Warren immigrated to the United States. He was married to Michigan native Ann (b. 1840), probably in Michigan, and they had at least one child: a daughter Delno (b. 1860). By 1860 Warren was living with his wife and child in Otsego, Allegan County.
He was 25 years old and probably still living in Allegan County when he enlisted as First Corporal in Company F on May 13, 1861. He was probably taken prisoner sometime between June 30 and July 1, 1862, possibly near Malvern Hill, Virginia. According to the Detroit Free Press, in mid-July Johnson was among a group of Michigan soldiers who were reported to be “at the hospital on the York River, held by the rebels.” The Free Press quoted the New York Herald report “that the joy of the poor wounded soldiers at their anticipated release was very great, but when they were informed that they must return to the hospital again and be held there as prisoners, their grief was indescribable, especially among those who were sick. The scene was heartrending.”

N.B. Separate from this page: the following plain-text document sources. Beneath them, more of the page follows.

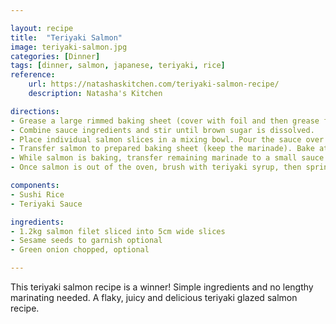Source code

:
 ```yaml
---

layout: recipe
title:  "Teriyaki Salmon"
image: teriyaki-salmon.jpg
categories: [Dinner]
tags: [dinner, salmon, japanese, teriyaki, rice]
reference:
    url: https://natashaskitchen.com/teriyaki-salmon-recipe/
    description: Natasha's Kitchen

directions:
- Grease a large rimmed baking sheet (cover with foil and then grease for easier clean-up). Preheat oven to 205˚C.
- Combine sauce ingredients and stir until brown sugar is dissolved.
- Place individual salmon slices in a mixing bowl. Pour the sauce over the salmon, cover with plastic wrap and let marinate 20 minutes (at room temp or refrigerated).
- Transfer salmon to prepared baking sheet (keep the marinade). Bake at 205˚C for 12-16 minutes or until salmon is flaky and cooked through, bake times may vary by thickness and cut of salmon (see notes on how long to bake salmon below).
- While salmon is baking, transfer remaining marinade to a small sauce pan and bring to a boil then reduce heat to a simmer and cook, stirring occasionally until slightly thickened (3-4 min) then remove from heat.
- Once salmon is out of the oven, brush with teriyaki syrup, then sprinkle with chopped green onion and sesame seeds as desired.

components:
- Sushi Rice
- Teriyaki Sauce

ingredients:
- 1.2kg salmon filet sliced into 5cm wide slices
- Sesame seeds to garnish optional
- Green onion chopped, optional

---
```


This teriyaki salmon recipe is a winner! Simple ingredients and no lengthy marinating needed. A flaky, juicy and delicious teriyaki glazed salmon recipe.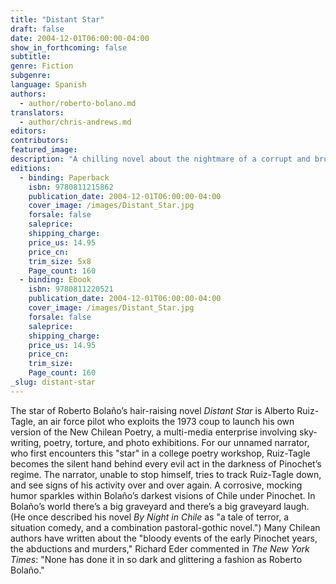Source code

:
 ```yaml
---
title: "Distant Star"
draft: false
date: 2004-12-01T06:00:00-04:00
show_in_forthcoming: false
subtitle:
genre: Fiction
subgenre:
language: Spanish
authors:
  - author/roberto-bolano.md
translators:
  - author/chris-andrews.md
editors:
contributors:
featured_image:
description: "A chilling novel about the nightmare of a corrupt and brutal dictatorship. "
editions:
  - binding: Paperback
    isbn: 9780811215862
    publication_date: 2004-12-01T06:00:00-04:00
    cover_image: /images/Distant_Star.jpg
    forsale: false
    saleprice:
    shipping_charge:
    price_us: 14.95
    price_cn:
    trim_size: 5x8
    Page_count: 160
  - binding: Ebook
    isbn: 9780811220521
    publication_date: 2004-12-01T06:00:00-04:00
    cover_image: /images/Distant_Star.jpg
    forsale: false
    saleprice:
    shipping_charge:
    price_us: 14.95
    price_cn:
    trim_size:
    Page_count: 160
_slug: distant-star
---
```


The star of Roberto Bolaño’s hair-raising novel _Distant Star_ is Alberto Ruiz-Tagle, an air force pilot who exploits the 1973 coup to launch his own version of the New Chilean Poetry, a multi-media enterprise involving sky-writing, poetry, torture, and photo exhibitions. For our unnamed narrator, who first encounters this "star" in a college poetry workshop, Ruiz-Tagle becomes the silent hand behind every evil act in the darkness of Pinochet’s regime. The narrator, unable to stop himself, tries to track Ruiz-Tagle down, and see signs of his activity over and over again. A corrosive, mocking humor sparkles within Bolaño’s darkest visions of Chile under Pinochet. In Bolaño’s world there’s a big graveyard and there’s a big graveyard laugh. (He once described his novel _By Night in Chile_ as "a tale of terror, a situation comedy, and a combination pastoral-gothic novel.") Many Chilean authors have written about the "bloody events of the early Pinochet years, the abductions and murders," Richard Eder commented in _The New York Times_: "None has done it in so dark and glittering a fashion as Roberto Bolaño."

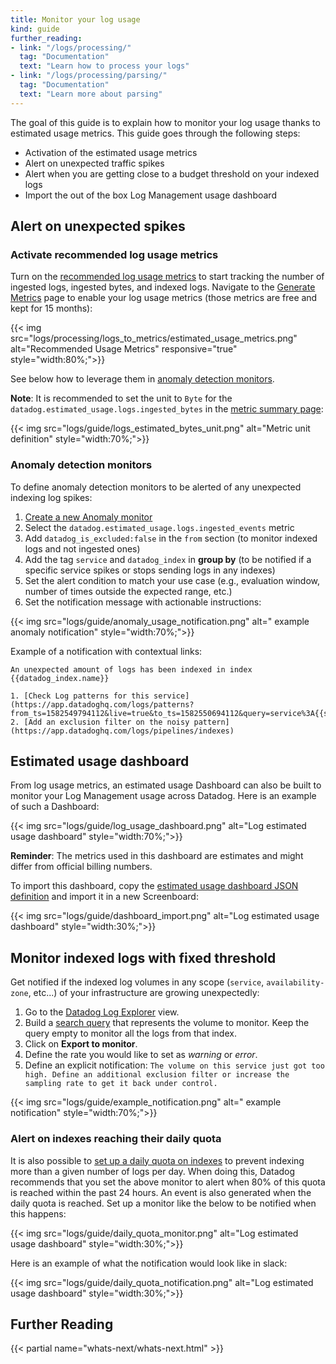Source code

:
 ```yaml
---
title: Monitor your log usage
kind: guide
further_reading:
- link: "/logs/processing/"
  tag: "Documentation"
  text: "Learn how to process your logs"
- link: "/logs/processing/parsing/"
  tag: "Documentation"
  text: "Learn more about parsing"
---
```


The goal of this guide is to explain how to monitor your log usage thanks to estimated usage metrics. This guide goes through the following steps:

* Activation of the estimated usage metrics
* Alert on unexpected traffic spikes
* Alert when you are getting close to a budget threshold on your indexed logs
* Import the out of the box Log Management usage dashboard

## Alert on unexpected spikes

### Activate recommended log usage metrics

Turn on the [recommended log usage metrics][1] to start tracking the number of ingested logs, ingested bytes, and indexed logs. Navigate to the [Generate Metrics][2] page to enable your log usage metrics (those metrics are free and kept for 15 months):

{{< img src="logs/processing/logs_to_metrics/estimated_usage_metrics.png" alt="Recommended Usage Metrics" responsive="true" style="width:80%;">}}

See below how to leverage them in [anomaly detection monitors][3].

**Note**: It is recommended to set the unit to `Byte` for the `datadog.estimated_usage.logs.ingested_bytes` in the [metric summary page][4]:

{{< img src="logs/guide/logs_estimated_bytes_unit.png" alt="Metric unit definition"  style="width:70%;">}}

### Anomaly detection monitors

To define anomaly detection monitors to be alerted of any unexpected indexing log spikes:

1. [Create a new Anomaly monitor][5]
2. Select the `datadog.estimated_usage.logs.ingested_events` metric
3. Add `datadog_is_excluded:false` in the `from` section (to monitor indexed logs and not ingested ones)
4. Add the tag `service` and `datadog_index` in **group by** (to be notified if a specific service spikes or stops sending logs in any indexes)
5. Set the alert condition to match your use case (e.g., evaluation window, number of times outside the expected range, etc.)
6. Set the notification message with actionable instructions:

{{< img src="logs/guide/anomaly_usage_notification.png" alt=" example anomaly notification"  style="width:70%;">}}

Example of a notification with contextual links:

```text
An unexpected amount of logs has been indexed in index {{datadog_index.name}}

1. [Check Log patterns for this service](https://app.datadoghq.com/logs/patterns?from_ts=1582549794112&live=true&to_ts=1582550694112&query=service%3A{{service.name}})
2. [Add an exclusion filter on the noisy pattern](https://app.datadoghq.com/logs/pipelines/indexes)
```

## Estimated usage dashboard

From log usage metrics, an estimated usage Dashboard can also be built to monitor your Log Management usage across Datadog. Here is an example of such a Dashboard:

{{< img src="logs/guide/log_usage_dashboard.png" alt="Log estimated usage dashboard"  style="width:70%;">}}

**Reminder**: The metrics used in this dashboard are estimates and might differ from official billing numbers.

To import this dashboard, copy the [estimated usage dashboard JSON definition][6] and import it in a new Screenboard:

{{< img src="logs/guide/dashboard_import.png" alt="Log estimated usage dashboard"  style="width:30%;">}}

## Monitor indexed logs with fixed threshold

Get notified if the indexed log volumes in any scope (`service`, `availability-zone`, etc...) of your infrastructure are growing unexpectedly:

1. Go to the [Datadog Log Explorer][7] view.
2. Build a [search query][8] that represents the volume to monitor. Keep the query empty to monitor all the logs from that index.
3. Click on **Export to monitor**.
4. Define the rate you would like to set as *warning* or *error*.
5. Define an explicit notification: `The volume on this service just got too high. Define an additional exclusion filter or increase the sampling rate to get it back under control.`

{{< img src="logs/guide/example_notification.png" alt=" example notification"  style="width:70%;">}}

### Alert on indexes reaching their daily quota

It is also possible to [set up a daily quota on indexes][9] to prevent indexing more than a given number of logs per day. When doing this, Datadog recommends that you set the above monitor to alert when 80% of this quota is reached within the past 24 hours.
An event is also generated when the daily quota is reached. Set up a monitor like the below to be notified when this happens:

{{< img src="logs/guide/daily_quota_monitor.png" alt="Log estimated usage dashboard"  style="width:30%;">}}

Here is an example of what the notification would look like in slack:

{{< img src="logs/guide/daily_quota_notification.png" alt="Log estimated usage dashboard"  style="width:30%;">}}

## Further Reading

{{< partial name="whats-next/whats-next.html" >}}

[1]: /logs/logs_to_metrics/#recommended-usage-metrics
[2]: https://app.datadoghq.com/logs/pipelines/generate-metrics
[3]: /monitors/monitor_types/anomaly/
[4]: https://app.datadoghq.com/metric/summary?filter=datadog.estimated_usage.logs.ingested_bytes&metric=datadog.estimated_usage.logs.ingested_bytes
[5]: https://app.datadoghq.com/monitors#create/anomaly
[6]: /resources/json/estimated_log_usage_dashboard_configuration.json
[7]: https://app.datadoghq.com/logs
[8]: /logs/explorer/search/
[9]: /logs/indexes/#set-daily-quota
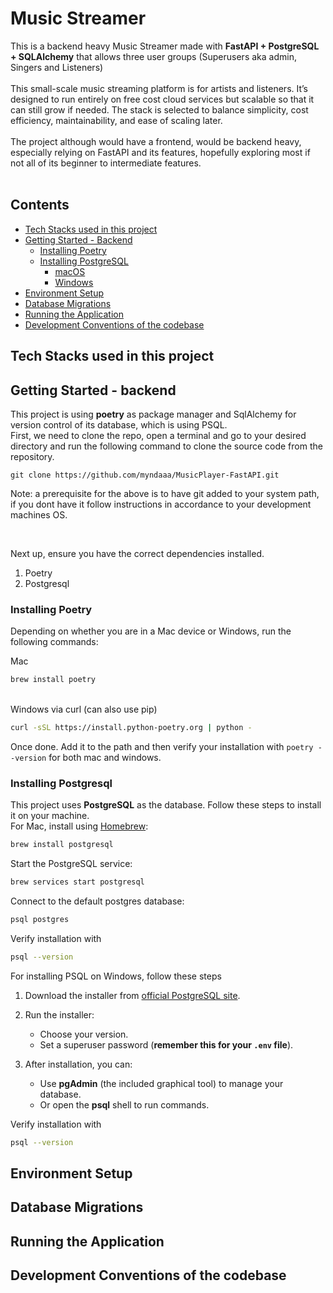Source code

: # Music Streamer
This is a backend heavy Music Streamer made with **FastAPI + PostgreSQL + SQLAlchemy** that allows three user groups (Superusers aka admin, Singers and Listeners) <br> <br>
This small-scale music streaming platform is for artists and listeners. It’s designed to run entirely on free cost cloud services but scalable so that it can still grow if needed. The stack is selected to balance simplicity, cost efficiency, maintainability, and ease of scaling later. <br> <br>
The project although would have a frontend, would be backend heavy, especially relying on FastAPI and its features, hopefully exploring most if not all of its beginner to intermediate features. <br> <br>


## Contents
- [Tech Stacks used in this project](#tech-stacks-used-in-this-project)
- [Getting Started - Backend](#getting-started---backend)
  - [Installing Poetry](#installing-poetry)
  - [Installing PostgreSQL](#installing-postgresql)
    - [macOS](#macos)
    - [Windows](#windows)
- [Environment Setup](#environment-setup)
- [Database Migrations](#database-migrations)
- [Running the Application](#running-the-application)
- [Development Conventions of the codebase](#development-conventions-of-the-codebase)

## Tech Stacks used in this project


## Getting Started - backend
This project is using **poetry** as package manager and SqlAlchemy for version control of its database, which is using PSQL. 
</br>
First, we need to clone the repo, open a terminal and go to your desired directory and run the following command to clone the source code from the repository.

```
git clone https://github.com/myndaaa/MusicPlayer-FastAPI.git
```

Note: a prerequisite for the above is to have git added to your system path, if you dont have it follow instructions in accordance to your development machines OS.

</br>

Next up, ensure you have the correct dependencies installed. 
1. Poetry
2. Postgresql

### Installing Poetry

Depending on whether you are in a Mac device or Windows, run the following commands: </br>

Mac

```bash
brew install poetry
```

</br>
Windows via curl (can also use pip)

```bash
curl -sSL https://install.python-poetry.org | python -
```
Once done. Add it to the path and then verify your installation with `poetry --version` for both mac and windows. </br>

### Installing Postgresql

This project uses **PostgreSQL** as the database. Follow these steps to install it on your machine. </br>
For Mac, install using [Homebrew](https://brew.sh/):

```bash
brew install postgresql
```
Start the PostgreSQL service:

```bash
brew services start postgresql

```
Connect to the default postgres database:

```bash
psql postgres
```

Verify installation with 
```bash
psql --version
```

For installing PSQL on Windows, follow these steps

1. Download the installer from [official PostgreSQL site](https://www.postgresql.org/download/windows/).

2. Run the installer:
   - Choose your version.
   - Set a superuser password (**remember this for your `.env` file**).

3. After installation, you can:
   - Use **pgAdmin** (the included graphical tool) to manage your database.
   - Or open the **psql** shell to run commands.

Verify installation with 

```bash
psql --version
```

## Environment Setup

## Database Migrations

## Running the Application

## Development Conventions of the codebase

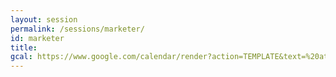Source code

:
 ```yaml
---
layout: session
permalink: /sessions/marketer/
id: marketer
title: 
gcal: https://www.google.com/calendar/render?action=TEMPLATE&text=%20at%20DevRel/Japan%20CONFERENCE%202022&dates=20220806T151000/20220806T160500&location=https://devrel.dev/japan-2021/view/&trp=true&details=%E3%83%88%E3%83%A9%E3%83%83%E3%82%AFA%20/%2015:10%E3%80%9C16:05%0A%0A%F0%9F%8C%9F%20%E3%82%A4%E3%83%99%E3%83%B3%E3%83%88%E5%8F%82%E5%8A%A0%E7%94%A8URL%0Ahttps://devrel.dev/japan-2022/view/%0A%0A%F0%9F%8C%9F%20%E3%82%BB%E3%83%83%E3%82%B7%E3%83%A7%E3%83%B3%E8%A9%B3%E7%B4%B0%0Ahttps://devrel.dev/japan-2022/sessions/marketer/%0A%0A%F0%9F%8C%9F%20%E3%83%8F%E3%83%83%E3%82%B7%E3%83%A5%E3%82%BF%E3%82%B0%0A%23DevReljpA%0A%0A%F0%9F%8C%9F%20%E8%B3%AA%E5%95%8F%E6%8A%95%E7%A8%BF%EF%BC%88Sli.do%EF%BC%89%0Ahttps://app.sli.do/event/nRagqiaWQ1koszJjBBn4UM%0A%20%20%0A%F0%9F%8E%A4%20%E3%83%A2%E3%83%87%E3%83%AC%E3%83%BC%E3%82%BF%E3%83%BC%EF%BC%9A%E5%B0%8F%E5%B3%B6%20%E8%8B%B1%E6%8F%AE@Still%20Day%20One%20%E5%90%88%E5%90%8C%E4%BC%9A%E7%A4%BE%0A%F0%9F%97%A3%20%E3%83%91%E3%83%8D%E3%83%AA%E3%82%B9%E3%83%88%EF%BC%9A%0A-%20%E6%B0%B8%E6%B7%B5%20%E3%81%8E%E3%82%87%E3%82%8A@%E3%82%AA%E3%83%BC%E3%83%86%E3%82%A3%E3%83%95%E3%82%A1%E3%82%A4%E6%A0%AA%E5%BC%8F%E4%BC%9A%E7%A4%BE%0A-%20%E4%BD%90%E3%80%85%E6%9C%A8%20%E5%A4%A7%E6%A8%B9@%E5%AF%8C%E5%A3%AB%E9%80%9A%E3%82%AF%E3%83%A9%E3%82%A6%E3%83%89%E3%83%86%E3%82%AF%E3%83%8E%E3%83%AD%E3%82%B8%E3%83%BC%E3%82%BA%E6%A0%AA%E5%BC%8F%E4%BC%9A%E7%A4%BE%0A-%20%E5%B1%B1%E5%B4%8E%20%E4%BA%98@%E6%A0%AA%E5%BC%8F%E4%BC%9A%E7%A4%BE%E3%82%A6%E3%83%95%E3%83%AB%0A&trp=undefined&trp=true&sprop=
---
```

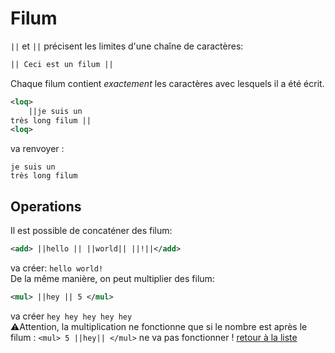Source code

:# Filum
`||` et `||` précisent les limites d'une chaîne de caractères:  
```XML
|| Ceci est un filum ||
```
Chaque filum contient *exactement* les caractères avec lesquels il a été écrit.
```XML
<loq>
	||je suis un
très long filum ||
<loq>
```
va renvoyer :
```
je suis un
très long filum
```
## Operations
Il est possible de concaténer des filum:
```XML
<add> ||hello || ||world|| ||!||</add>
```
va créer: `hello world!`  
De la même manière, on peut multiplier des filum:
```XML
<mul> ||hey || 5 </mul>
```
va créer `hey hey hey hey hey `  
:warning:Attention, la multiplication ne fonctionne que si le nombre est après
le filum : `<mul> 5 ||hey|| </mul>` ne va pas fonctionner !
[retour à la liste](./README.md)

By late August Warren was at Camp Parole, Annapolis, Maryland, and was admitted to the hospital in Annapolis where he was reported in July as a clerk and listed as a private, an indication that he was probably reduced to the ranks at some point perhaps as a consequence of his “missing in action” since July 1. Indeed, he was eventually dropped from the rolls on December 20, 1862 by authority of War Department General Order no. 92 (1862), for being AWOL.
There is no further record and no pension seems to be available.
In 1870 there was one Warren Johnson, age 38, born in Quebec, working as a farmer and living with is wife Ohio native Julia (b. 1845), and their two children: Harvey (b. 1860) and Elizabeth (b. 1865), in Otsego, Allegan County.
There was a civil war veteran named Warren Johnson living in Kalamazoo’s First ward, Kalamazoo County, in 1894.